== Segment start ==

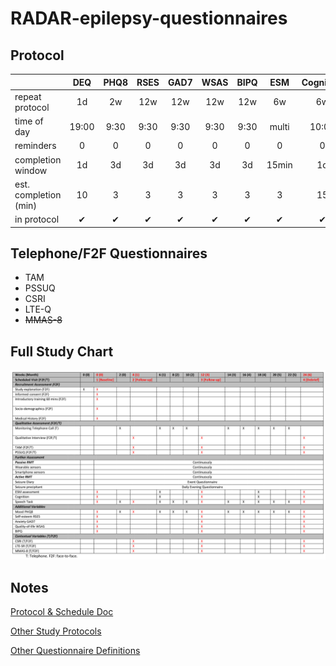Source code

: # RADAR-epilepsy-questionnaires

## Protocol

|                       | DEQ | PHQ8 | RSES | GAD7 | WSAS | BIPQ | ESM | Cognition | Speech |
|-----------------------|:---:|:----:|:----:|:----:|:----:|:----:|:---:|:---------:|:------:|
| repeat protocol       | 1d | 2w | 12w | 12w | 12w | 12w | 6w | 6w | 2w |
| time of day           | 19:00 | 9:30 | 9:30 | 9:30 | 9:30 | 9:30 | multi | 10:00 | 10:30 |
| reminders             | 0 | 0 | 0 | 0 | 0 | 0 | 0 | 0 | 0 | |
| completion window     | 1d | 3d | 3d | 3d | 3d | 3d | 15min | 1d | 3d |
| est. completion (min) | 10 | 3 | 3 | 3 | 3 | 3 | 3 | 15 | 10 |
| in protocol           | ✔ | ✔ | ✔ | ✔ | ✔ | ✔ | ✔ | ✔ | ✔ |


## Telephone/F2F Questionnaires
- TAM
- PSSUQ
- CSRI
- LTE-Q
- ~~MMAS-8~~

## Full Study Chart
![Full Study Chart](study2-chart.png "Full Study Chart")

## Notes
[Protocol & Schedule Doc](https://radar-base.atlassian.net/wiki/spaces/RAD/pages/463241217/Protocol+Schedule)

[Other Study Protocols](https://github.com/RADAR-base/RADAR-aRMT-protocols)

[Other Questionnaire Definitions](https://github.com/RADAR-base/RADAR-REDCap-aRMT-Definitions/tree/master/questionnaires)
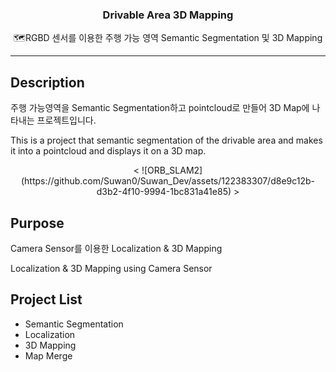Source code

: <h3 align="center">Drivable Area 3D Mapping</h3>
<p align="center">
  🗺️RGBD 센서를 이용한 주행 가능 영역 Semantic Segmentation 및 3D Mapping 
</p>

* * *


## Description
주행 가능영역을 Semantic Segmentation하고 pointcloud로 만들어 3D Map에 나타내는 프로젝트입니다. 

This is a project that semantic segmentation of the drivable area and makes it into a pointcloud and displays it on a 3D map.

<p align="center">
  <
![ORB_SLAM2](https://github.com/Suwan0/Suwan_Dev/assets/122383307/d8e9c12b-d3b2-4f10-9994-1bc831a41e85)
                                                                                                           >
</p>

## Purpose
Camera Sensor를 이용한 Localization & 3D Mapping

Localization & 3D Mapping using Camera Sensor

## Project List
* Semantic Segmentation
* Localization
* 3D Mapping
* Map Merge
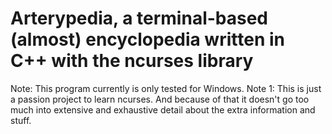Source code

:# Arterypedia, a terminal-based (almost) encyclopedia written in C++ with the ncurses library

Note: This program currently is only tested for Windows.
Note 1: This is just a passion project to learn ncurses. And because of that it doesn't go too much into extensive and exhaustive detail
about the extra information and stuff.
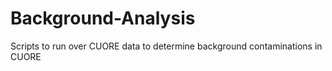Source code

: # Background-Analysis
Scripts to run over CUORE data to determine background contaminations in CUORE

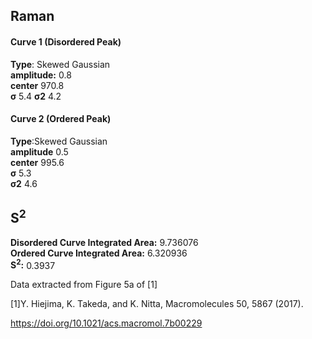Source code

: ## Raman

#### Curve 1 (Disordered Peak)
**Type**: Skewed Gaussian\
**amplitude:** 0.8\
**center** 970.8\
**σ** 5.4
**σ2** 4.2


#### Curve 2 (Ordered Peak)
**Type**:Skewed Gaussian\
**amplitude** 0.5\
**center** 995.6\
**σ** 5.3\
**σ2** 4.6


## S<sup>2</sup>
**Disordered Curve Integrated Area:** 9.736076\
**Ordered Curve Integrated Area:** 6.320936\
**S<sup>2</sup>:** 0.3937






Data extracted from Figure 5a of [1]


[1]Y. Hiejima, K. Takeda, and K. Nitta, Macromolecules 50, 5867 (2017).



https://doi.org/10.1021/acs.macromol.7b00229
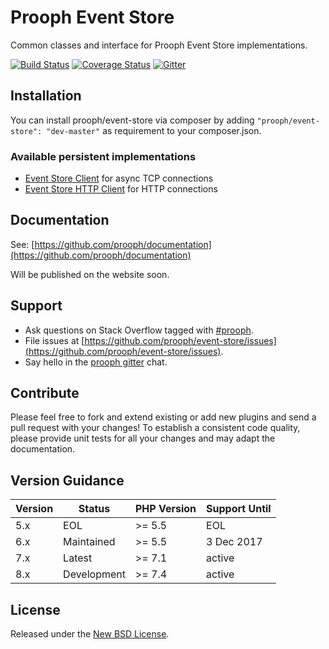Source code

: # Prooph Event Store

Common classes and interface for Prooph Event Store implementations.

[![Build Status](https://travis-ci.org/prooph/event-store.svg?branch=master)](https://travis-ci.org/prooph/event-store)
[![Coverage Status](https://coveralls.io/repos/github/prooph/event-store/badge.svg?branch=master)](https://coveralls.io/github/prooph/event-store?branch=master)
[![Gitter](https://badges.gitter.im/Join%20Chat.svg)](https://gitter.im/prooph/improoph)

## Installation

You can install prooph/event-store via composer by adding `"prooph/event-store": "dev-master"` as requirement to your composer.json.

### Available persistent implementations

- [Event Store Client](https://github.com/prooph/event-store-client) for async TCP connections
- [Event Store HTTP Client](https://github.com/prooph/event-store-http-client) for HTTP connections

## Documentation

See: [https://github.com/prooph/documentation](https://github.com/prooph/documentation)

Will be published on the website soon.

## Support

- Ask questions on Stack Overflow tagged with [#prooph](https://stackoverflow.com/questions/tagged/prooph).
- File issues at [https://github.com/prooph/event-store/issues](https://github.com/prooph/event-store/issues).
- Say hello in the [prooph gitter](https://gitter.im/prooph/improoph) chat.

## Contribute

Please feel free to fork and extend existing or add new plugins and send a pull request with your changes!
To establish a consistent code quality, please provide unit tests for all your changes and may adapt the documentation.

## Version Guidance

| Version | Status      | PHP Version | Support Until |
|---------|-------------|-------------|---------------|
| 5.x     | EOL         | >= 5.5      | EOL           |
| 6.x     | Maintained  | >= 5.5      | 3 Dec 2017    |
| 7.x     | Latest      | >= 7.1      | active        |
| 8.x     | Development | >= 7.4      | active        |

## License

Released under the [New BSD License](LICENSE).
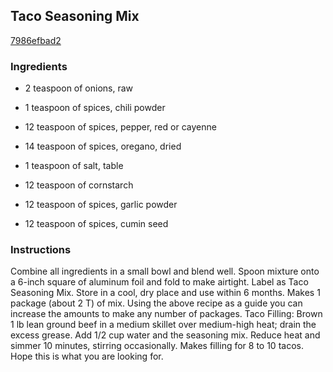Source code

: ## Taco Seasoning Mix

[7986efbad2](http://www.food.com/recipe/taco-seasoning-mix-2642)

### Ingredients

 - 2 teaspoon of onions, raw

 - 1 teaspoon of spices, chili powder

 - 12 teaspoon of spices, pepper, red or cayenne

 - 14 teaspoon of spices, oregano, dried

 - 1 teaspoon of salt, table

 - 12 teaspoon of cornstarch

 - 12 teaspoon of spices, garlic powder

 - 12 teaspoon of spices, cumin seed

### Instructions

Combine all ingredients in a small bowl and blend well. Spoon mixture onto a 6-inch square of aluminum foil and fold to make airtight. Label as Taco Seasoning Mix. Store in a cool, dry place and use within 6 months. Makes 1 package (about 2 T) of mix. Using the above recipe as a guide you can increase the amounts to make any number of packages. Taco Filling: Brown 1 lb lean ground beef in a medium skillet over medium-high heat; drain the excess grease. Add 1/2 cup water and the seasoning mix. Reduce heat and simmer 10 minutes, stirring occasionally. Makes filling for 8 to 10 tacos. Hope this is what you are looking for.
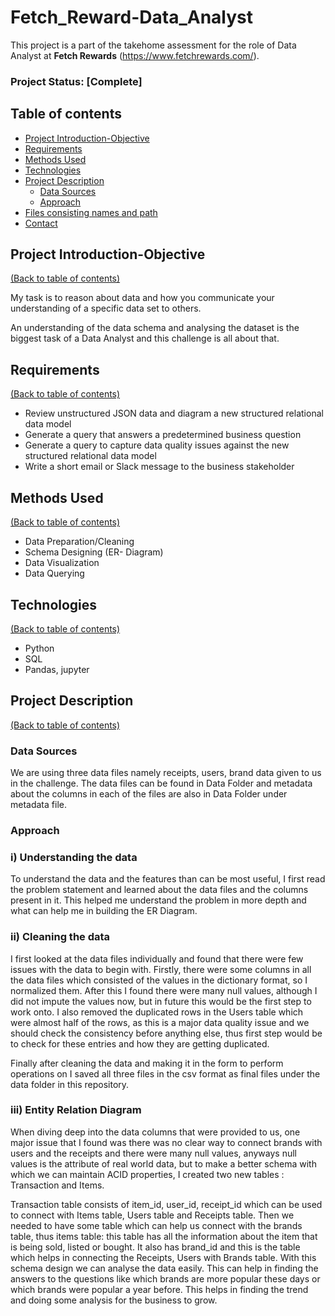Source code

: # Fetch_Reward-Data_Analyst
This project is a part of the takehome assessment for the role of Data Analyst at **Fetch Rewards** (https://www.fetchrewards.com/).

### Project Status: [Complete]

## Table of contents
* [Project Introduction-Objective](#project-introduction-objective)
* [Requirements](#requirements)
* [Methods Used](#methods-used)
* [Technologies](#technologies)
* [Project Description](#project-description)
    + [Data Sources](#data-sources)
    + [Approach](#approach)
* [Files consisting names and path](#files-consisting-names-and-path) 
* [Contact](#contact)


## Project Introduction-Objective
[(Back to table of contents)](#table-of-contents)

My task is to reason about data and how you communicate your understanding of a specific data set to others.

An understanding of the data schema and analysing the dataset is the biggest task of a Data Analyst and this challenge is all about that. 

## Requirements
[(Back to table of contents)](#table-of-contents)

* Review unstructured JSON data and diagram a new structured relational data model
* Generate a query that answers a predetermined business question
* Generate a query to capture data quality issues against the new structured relational data model
* Write a short email or Slack message to the business stakeholder

## Methods Used
[(Back to table of contents)](#table-of-contents)

* Data Preparation/Cleaning
* Schema Designing (ER- Diagram)
* Data Visualization
* Data Querying

## Technologies
[(Back to table of contents)](#table-of-contents)

* Python
* SQL
* Pandas, jupyter

## Project Description
[(Back to table of contents)](#table-of-contents)

### Data Sources

We are using three data files namely receipts, users, brand data given to us in the challenge. The data files can be found in Data Folder and metadata about the columns in each of the files are also in Data Folder under metadata file.

### Approach

### i) Understanding the data

To understand the data and the features than can be most useful, I first read the problem statement and learned about the data files and the columns present in it. This helped me understand the problem in more depth and what can help me in building the ER Diagram.

### ii) Cleaning the data

I first looked at the data files individually and found that there were few issues with the data to begin with. Firstly, there were some columns in all the data files which consisted of the values in the dictionary format, so I normalized them. After this I found there were many null values, although I did not impute the values now, but in future this would be the first step to work onto. I also removed the duplicated rows in the Users table which were almost half of the rows, as this is a major data quality issue and we should check the consistency before anything else, thus first step would be to check for these entries and how they are getting duplicated.

Finally after cleaning the data and making it in the form to perform operations on I saved all three files in the csv format as final files under the data folder in this repository.

### iii) Entity Relation Diagram

When diving deep into the data columns that were provided to us, one major issue that I found was there was no clear way to connect brands with users and the receipts and there were many null values, anyways null values is the attribute of real world data, but to make a better schema with which we can maintain ACID properties, I created two new tables : Transaction and Items.

Transaction table consists of item_id, user_id, receipt_id which can be used to connect with Items table, Users table and Receipts table. Then we needed to have some table which can help us connect with the brands table, thus items table: this table has all the information about the item that is being sold, listed or bought. It also has brand_id and this is the table which helps in connecting the Receipts, Users with Brands table. With this schema design we can analyse the data easily. This can help in finding the answers to the questions like which brands are more popular these days or which brands were popular a year before. This helps in finding the trend and doing some analysis for the business to grow.

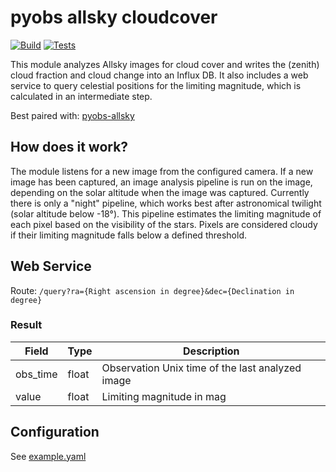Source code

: # pyobs allsky cloudcover 
[![Build](https://github.com/pyobs/pyobs-allsky-cloudcover/actions/workflows/build.yml/badge.svg)](https://github.com/pyobs/pyobs-allsky-cloudcover/actions/workflows/build.yml)
[![Tests](https://github.com/pyobs/pyobs-allsky-cloudcover/actions/workflows/tests.yaml/badge.svg)](https://github.com/pyobs/pyobs-allsky-cloudcover/actions/workflows/tests.yaml)

This module analyzes Allsky images for cloud cover and writes the (zenith) cloud fraction and cloud change into an Influx DB.
It also includes a web service to query celestial positions for the limiting magnitude, which is calculated in an intermediate step.

Best paired with: [pyobs-allsky](https://gitlab.gwdg.de/iag/k.schimpf/pyobs-allsky)
## How does it work?
The module listens for a new image from the configured camera. If a new image has been captured, an image analysis pipeline is run on the image, depending on the solar altitude when the image was captured. Currently there is only a "night" pipeline, which works best after astronomical twilight (solar altitude below -18°).
This pipeline estimates the limiting magnitude of each pixel based on the visibility of the stars. Pixels are considered cloudy if their limiting magnitude falls below a defined threshold.

## Web Service

Route: `/query?ra={Right ascension in degree}&dec={Declination in degree}`

### Result
| Field    | Type  | Description                                     |
|----------|-------|-------------------------------------------------|
| obs_time | float | Observation Unix time of the last analyzed image |
| value    | float | Limiting magnitude in mag                       |


## Configuration

See [example.yaml](https://github.com/pyobs/pyobs-allsky-cloudcover/blob/main/example.yaml)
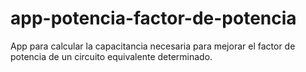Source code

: # app-potencia-factor-de-potencia
App para calcular la capacitancia necesaria para mejorar el factor de potencia de un circuito equivalente determinado.
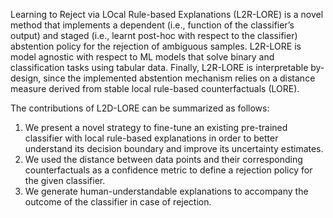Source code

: Learning to Reject via LOcal Rule-based Explanations (L2R-LORE) is a novel method that implements a dependent (i.e., function of the classifier’s output) and staged (i.e., learnt post-hoc with respect to the classifier)
abstention policy for the rejection of ambiguous samples. L2R-LORE is model agnostic with respect to ML models that solve binary and classification tasks using tabular data. Finally, L2R-LORE is interpretable by-design, since the
implemented abstention mechanism relies on a distance measure derived from stable local rule-based counterfactuals (LORE).

The contributions of L2D-LORE can be summarized as follows:
1. We present a novel strategy to fine-tune an existing pre-trained classifier with local rule-based explanations in order to better understand its decision boundary and improve its uncertainty estimates.
2. We used the distance between data points and their corresponding counterfactuals as a confidence metric to define a rejection policy for the given classifier.
3. We generate human-understandable explanations to accompany the outcome of the classifier in case of rejection.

== Segment end ==

Task statement: Exactly as written above, retype the lines starting at the one holding "[Protocol & Schedule" and ending at the one holding "Camera Sensor를 이용한 Localization & 3D Mapping", both included, but not the pictures.

Response box:
[Protocol & Schedule Doc](https://radar-base.atlassian.net/wiki/spaces/RAD/pages/463241217/Protocol+Schedule)

[Other Study Protocols](https://github.com/RADAR-base/RADAR-aRMT-protocols)

[Other Questionnaire Definitions](https://github.com/RADAR-base/RADAR-REDCap-aRMT-Definitions/tree/master/questionnaires)
Source code

: <h3 align="center">Drivable Area 3D Mapping</h3>
<p align="center">
  🗺️RGBD 센서를 이용한 주행 가능 영역 Semantic Segmentation 및 3D Mapping 
</p>

* * *


## Description
주행 가능영역을 Semantic Segmentation하고 pointcloud로 만들어 3D Map에 나타내는 프로젝트입니다. 

This is a project that semantic segmentation of the drivable area and makes it into a pointcloud and displays it on a 3D map.

<p align="center">
  <
![ORB_SLAM2](https://github.com/Suwan0/Suwan_Dev/assets/122383307/d8e9c12b-d3b2-4f10-9994-1bc831a41e85)
                                                                                                           >
</p>

## Purpose
Camera Sensor를 이용한 Localization & 3D Mapping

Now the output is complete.